(Collected data)

►

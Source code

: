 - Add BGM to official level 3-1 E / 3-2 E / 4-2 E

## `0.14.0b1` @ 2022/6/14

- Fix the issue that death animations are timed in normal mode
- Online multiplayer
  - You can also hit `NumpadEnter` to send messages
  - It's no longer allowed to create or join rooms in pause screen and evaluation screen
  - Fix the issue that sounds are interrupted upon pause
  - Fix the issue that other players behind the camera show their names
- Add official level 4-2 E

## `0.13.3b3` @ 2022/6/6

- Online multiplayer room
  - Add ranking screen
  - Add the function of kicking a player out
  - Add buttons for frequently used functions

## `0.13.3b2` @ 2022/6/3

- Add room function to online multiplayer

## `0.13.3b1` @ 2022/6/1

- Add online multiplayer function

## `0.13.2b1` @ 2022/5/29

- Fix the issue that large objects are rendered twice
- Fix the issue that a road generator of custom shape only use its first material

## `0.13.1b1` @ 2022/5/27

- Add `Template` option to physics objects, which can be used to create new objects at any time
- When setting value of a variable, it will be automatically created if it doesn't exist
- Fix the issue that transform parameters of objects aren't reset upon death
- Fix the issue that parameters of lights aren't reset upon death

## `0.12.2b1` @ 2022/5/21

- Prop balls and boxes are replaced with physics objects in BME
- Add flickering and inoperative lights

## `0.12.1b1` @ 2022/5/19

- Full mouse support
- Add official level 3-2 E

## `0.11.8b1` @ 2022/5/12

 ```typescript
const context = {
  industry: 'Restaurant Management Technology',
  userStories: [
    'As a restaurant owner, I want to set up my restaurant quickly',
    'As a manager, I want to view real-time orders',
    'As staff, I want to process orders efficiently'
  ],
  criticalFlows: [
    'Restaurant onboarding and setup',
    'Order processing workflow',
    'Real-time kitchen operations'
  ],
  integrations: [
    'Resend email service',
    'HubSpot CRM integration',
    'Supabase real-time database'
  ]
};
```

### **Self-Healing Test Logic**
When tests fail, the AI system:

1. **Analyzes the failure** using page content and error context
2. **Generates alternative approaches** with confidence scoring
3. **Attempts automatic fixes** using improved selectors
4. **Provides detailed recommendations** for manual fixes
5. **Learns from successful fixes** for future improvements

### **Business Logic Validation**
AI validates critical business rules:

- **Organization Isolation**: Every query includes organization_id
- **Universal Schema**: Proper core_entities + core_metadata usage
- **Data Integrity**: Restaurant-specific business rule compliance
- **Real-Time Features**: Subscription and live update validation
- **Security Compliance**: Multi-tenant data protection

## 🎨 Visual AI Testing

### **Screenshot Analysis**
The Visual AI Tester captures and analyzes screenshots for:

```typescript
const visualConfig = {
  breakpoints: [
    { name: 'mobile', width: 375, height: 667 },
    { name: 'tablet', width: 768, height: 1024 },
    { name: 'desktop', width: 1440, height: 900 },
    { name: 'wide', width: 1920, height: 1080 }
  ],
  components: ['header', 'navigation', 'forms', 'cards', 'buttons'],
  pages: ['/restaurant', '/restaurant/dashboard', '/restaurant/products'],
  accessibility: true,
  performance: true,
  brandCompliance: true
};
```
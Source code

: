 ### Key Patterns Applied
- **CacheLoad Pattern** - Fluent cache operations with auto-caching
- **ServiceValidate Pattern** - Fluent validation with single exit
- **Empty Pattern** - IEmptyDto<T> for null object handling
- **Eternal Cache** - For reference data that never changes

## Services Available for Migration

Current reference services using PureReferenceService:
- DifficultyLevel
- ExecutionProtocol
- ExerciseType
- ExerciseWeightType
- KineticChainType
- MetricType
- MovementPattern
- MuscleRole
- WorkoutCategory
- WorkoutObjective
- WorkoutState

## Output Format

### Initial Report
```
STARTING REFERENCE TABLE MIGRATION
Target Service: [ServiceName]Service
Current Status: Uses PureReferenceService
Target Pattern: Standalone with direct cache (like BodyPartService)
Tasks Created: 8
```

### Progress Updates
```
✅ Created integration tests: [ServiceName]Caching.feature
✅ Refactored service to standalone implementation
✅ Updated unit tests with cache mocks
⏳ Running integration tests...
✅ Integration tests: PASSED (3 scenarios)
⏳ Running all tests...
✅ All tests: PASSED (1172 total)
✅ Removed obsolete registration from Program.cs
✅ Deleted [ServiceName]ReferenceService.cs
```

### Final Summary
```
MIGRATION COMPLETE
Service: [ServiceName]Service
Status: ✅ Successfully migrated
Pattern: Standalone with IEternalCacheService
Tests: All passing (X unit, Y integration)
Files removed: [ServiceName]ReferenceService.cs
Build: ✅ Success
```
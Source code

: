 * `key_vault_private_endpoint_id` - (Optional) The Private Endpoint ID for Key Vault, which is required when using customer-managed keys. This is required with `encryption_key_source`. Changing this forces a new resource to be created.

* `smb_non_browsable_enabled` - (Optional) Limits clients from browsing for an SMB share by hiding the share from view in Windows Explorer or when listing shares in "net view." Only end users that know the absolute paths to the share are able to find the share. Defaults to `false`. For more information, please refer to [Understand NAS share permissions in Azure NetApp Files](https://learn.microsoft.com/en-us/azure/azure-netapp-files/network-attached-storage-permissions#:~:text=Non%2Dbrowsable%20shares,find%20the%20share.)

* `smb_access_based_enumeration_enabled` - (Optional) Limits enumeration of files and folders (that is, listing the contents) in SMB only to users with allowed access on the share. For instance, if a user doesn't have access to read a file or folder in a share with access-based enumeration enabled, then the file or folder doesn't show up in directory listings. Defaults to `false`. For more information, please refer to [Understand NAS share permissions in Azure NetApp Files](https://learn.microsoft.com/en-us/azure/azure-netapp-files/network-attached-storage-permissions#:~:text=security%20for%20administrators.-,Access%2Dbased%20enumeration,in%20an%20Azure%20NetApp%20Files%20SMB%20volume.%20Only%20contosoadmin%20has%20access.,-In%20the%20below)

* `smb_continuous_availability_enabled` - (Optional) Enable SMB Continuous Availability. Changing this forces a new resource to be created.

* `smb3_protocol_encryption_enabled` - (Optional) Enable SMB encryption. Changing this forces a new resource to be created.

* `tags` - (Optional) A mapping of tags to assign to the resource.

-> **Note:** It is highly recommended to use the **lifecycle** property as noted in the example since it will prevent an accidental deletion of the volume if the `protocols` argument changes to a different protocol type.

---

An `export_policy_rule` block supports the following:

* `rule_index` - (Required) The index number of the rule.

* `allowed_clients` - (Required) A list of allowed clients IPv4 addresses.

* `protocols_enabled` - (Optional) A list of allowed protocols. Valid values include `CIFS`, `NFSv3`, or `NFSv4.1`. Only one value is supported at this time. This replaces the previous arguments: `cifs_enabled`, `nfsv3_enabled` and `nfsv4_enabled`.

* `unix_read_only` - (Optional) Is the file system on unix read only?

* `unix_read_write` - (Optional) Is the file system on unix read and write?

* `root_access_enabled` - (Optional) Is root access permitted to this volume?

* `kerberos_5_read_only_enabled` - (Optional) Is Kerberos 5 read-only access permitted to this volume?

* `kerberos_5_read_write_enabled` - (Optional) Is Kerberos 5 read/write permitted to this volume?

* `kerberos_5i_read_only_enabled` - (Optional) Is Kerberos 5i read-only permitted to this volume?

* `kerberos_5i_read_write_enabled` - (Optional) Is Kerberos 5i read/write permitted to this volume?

◄

§ TASK
Each record above should be reproduced in full, exactly as it stands.

§ YOUR RESPONSE
Source code

: - Add BGM to official level 3-1 E / 3-2 E / 4-2 E

## `0.14.0b1` @ 2022/6/14

- Fix the issue that death animations are timed in normal mode
- Online multiplayer
  - You can also hit `NumpadEnter` to send messages
  - It's no longer allowed to create or join rooms in pause screen and evaluation screen
  - Fix the issue that sounds are interrupted upon pause
  - Fix the issue that other players behind the camera show their names
- Add official level 4-2 E

## `0.13.3b3` @ 2022/6/6

- Online multiplayer room
  - Add ranking screen
  - Add the function of kicking a player out
  - Add buttons for frequently used functions

## `0.13.3b2` @ 2022/6/3

- Add room function to online multiplayer

## `0.13.3b1` @ 2022/6/1

- Add online multiplayer function

## `0.13.2b1` @ 2022/5/29

- Fix the issue that large objects are rendered twice
- Fix the issue that a road generator of custom shape only use its first material

## `0.13.1b1` @ 2022/5/27

- Add `Template` option to physics objects, which can be used to create new objects at any time
- When setting value of a variable, it will be automatically created if it doesn't exist
- Fix the issue that transform parameters of objects aren't reset upon death
- Fix the issue that parameters of lights aren't reset upon death

## `0.12.2b1` @ 2022/5/21

- Prop balls and boxes are replaced with physics objects in BME
- Add flickering and inoperative lights

## `0.12.1b1` @ 2022/5/19

- Full mouse support
- Add official level 3-2 E

## `0.11.8b1` @ 2022/5/12

 ```typescript
const context = {
  industry: 'Restaurant Management Technology',
  userStories: [
    'As a restaurant owner, I want to set up my restaurant quickly',
    'As a manager, I want to view real-time orders',
    'As staff, I want to process orders efficiently'
  ],
  criticalFlows: [
    'Restaurant onboarding and setup',
    'Order processing workflow',
    'Real-time kitchen operations'
  ],
  integrations: [
    'Resend email service',
    'HubSpot CRM integration',
    'Supabase real-time database'
  ]
};
```

### **Self-Healing Test Logic**
When tests fail, the AI system:

1. **Analyzes the failure** using page content and error context
2. **Generates alternative approaches** with confidence scoring
3. **Attempts automatic fixes** using improved selectors
4. **Provides detailed recommendations** for manual fixes
5. **Learns from successful fixes** for future improvements

### **Business Logic Validation**
AI validates critical business rules:

- **Organization Isolation**: Every query includes organization_id
- **Universal Schema**: Proper core_entities + core_metadata usage
- **Data Integrity**: Restaurant-specific business rule compliance
- **Real-Time Features**: Subscription and live update validation
- **Security Compliance**: Multi-tenant data protection

## 🎨 Visual AI Testing

### **Screenshot Analysis**
The Visual AI Tester captures and analyzes screenshots for:

```typescript
const visualConfig = {
  breakpoints: [
    { name: 'mobile', width: 375, height: 667 },
    { name: 'tablet', width: 768, height: 1024 },
    { name: 'desktop', width: 1440, height: 900 },
    { name: 'wide', width: 1920, height: 1080 }
  ],
  components: ['header', 'navigation', 'forms', 'cards', 'buttons'],
  pages: ['/restaurant', '/restaurant/dashboard', '/restaurant/products'],
  accessibility: true,
  performance: true,
  brandCompliance: true
};
```
Source code

: ### Key Patterns Applied
- **CacheLoad Pattern** - Fluent cache operations with auto-caching
- **ServiceValidate Pattern** - Fluent validation with single exit
- **Empty Pattern** - IEmptyDto<T> for null object handling
- **Eternal Cache** - For reference data that never changes

## Services Available for Migration

Current reference services using PureReferenceService:
- DifficultyLevel
- ExecutionProtocol
- ExerciseType
- ExerciseWeightType
- KineticChainType
- MetricType
- MovementPattern
- MuscleRole
- WorkoutCategory
- WorkoutObjective
- WorkoutState

## Output Format

### Initial Report
```
STARTING REFERENCE TABLE MIGRATION
Target Service: [ServiceName]Service
Current Status: Uses PureReferenceService
Target Pattern: Standalone with direct cache (like BodyPartService)
Tasks Created: 8
```

### Progress Updates
```
✅ Created integration tests: [ServiceName]Caching.feature
✅ Refactored service to standalone implementation
✅ Updated unit tests with cache mocks
⏳ Running integration tests...
✅ Integration tests: PASSED (3 scenarios)
⏳ Running all tests...
✅ All tests: PASSED (1172 total)
✅ Removed obsolete registration from Program.cs
✅ Deleted [ServiceName]ReferenceService.cs
```

### Final Summary
```
MIGRATION COMPLETE
Service: [ServiceName]Service
Status: ✅ Successfully migrated
Pattern: Standalone with IEternalCacheService
Tests: All passing (X unit, Y integration)
Files removed: [ServiceName]ReferenceService.cs
Build: ✅ Success
```
Source code

: * `key_vault_private_endpoint_id` - (Optional) The Private Endpoint ID for Key Vault, which is required when using customer-managed keys. This is required with `encryption_key_source`. Changing this forces a new resource to be created.

* `smb_non_browsable_enabled` - (Optional) Limits clients from browsing for an SMB share by hiding the share from view in Windows Explorer or when listing shares in "net view." Only end users that know the absolute paths to the share are able to find the share. Defaults to `false`. For more information, please refer to [Understand NAS share permissions in Azure NetApp Files](https://learn.microsoft.com/en-us/azure/azure-netapp-files/network-attached-storage-permissions#:~:text=Non%2Dbrowsable%20shares,find%20the%20share.)

* `smb_access_based_enumeration_enabled` - (Optional) Limits enumeration of files and folders (that is, listing the contents) in SMB only to users with allowed access on the share. For instance, if a user doesn't have access to read a file or folder in a share with access-based enumeration enabled, then the file or folder doesn't show up in directory listings. Defaults to `false`. For more information, please refer to [Understand NAS share permissions in Azure NetApp Files](https://learn.microsoft.com/en-us/azure/azure-netapp-files/network-attached-storage-permissions#:~:text=security%20for%20administrators.-,Access%2Dbased%20enumeration,in%20an%20Azure%20NetApp%20Files%20SMB%20volume.%20Only%20contosoadmin%20has%20access.,-In%20the%20below)

* `smb_continuous_availability_enabled` - (Optional) Enable SMB Continuous Availability. Changing this forces a new resource to be created.

* `smb3_protocol_encryption_enabled` - (Optional) Enable SMB encryption. Changing this forces a new resource to be created.

* `tags` - (Optional) A mapping of tags to assign to the resource.

-> **Note:** It is highly recommended to use the **lifecycle** property as noted in the example since it will prevent an accidental deletion of the volume if the `protocols` argument changes to a different protocol type.

---

An `export_policy_rule` block supports the following:

* `rule_index` - (Required) The index number of the rule.

* `allowed_clients` - (Required) A list of allowed clients IPv4 addresses.

* `protocols_enabled` - (Optional) A list of allowed protocols. Valid values include `CIFS`, `NFSv3`, or `NFSv4.1`. Only one value is supported at this time. This replaces the previous arguments: `cifs_enabled`, `nfsv3_enabled` and `nfsv4_enabled`.

* `unix_read_only` - (Optional) Is the file system on unix read only?

* `unix_read_write` - (Optional) Is the file system on unix read and write?

* `root_access_enabled` - (Optional) Is root access permitted to this volume?

* `kerberos_5_read_only_enabled` - (Optional) Is Kerberos 5 read-only access permitted to this volume?

* `kerberos_5_read_write_enabled` - (Optional) Is Kerberos 5 read/write permitted to this volume?

* `kerberos_5i_read_only_enabled` - (Optional) Is Kerberos 5i read-only permitted to this volume?

* `kerberos_5i_read_write_enabled` - (Optional) Is Kerberos 5i read/write permitted to this volume?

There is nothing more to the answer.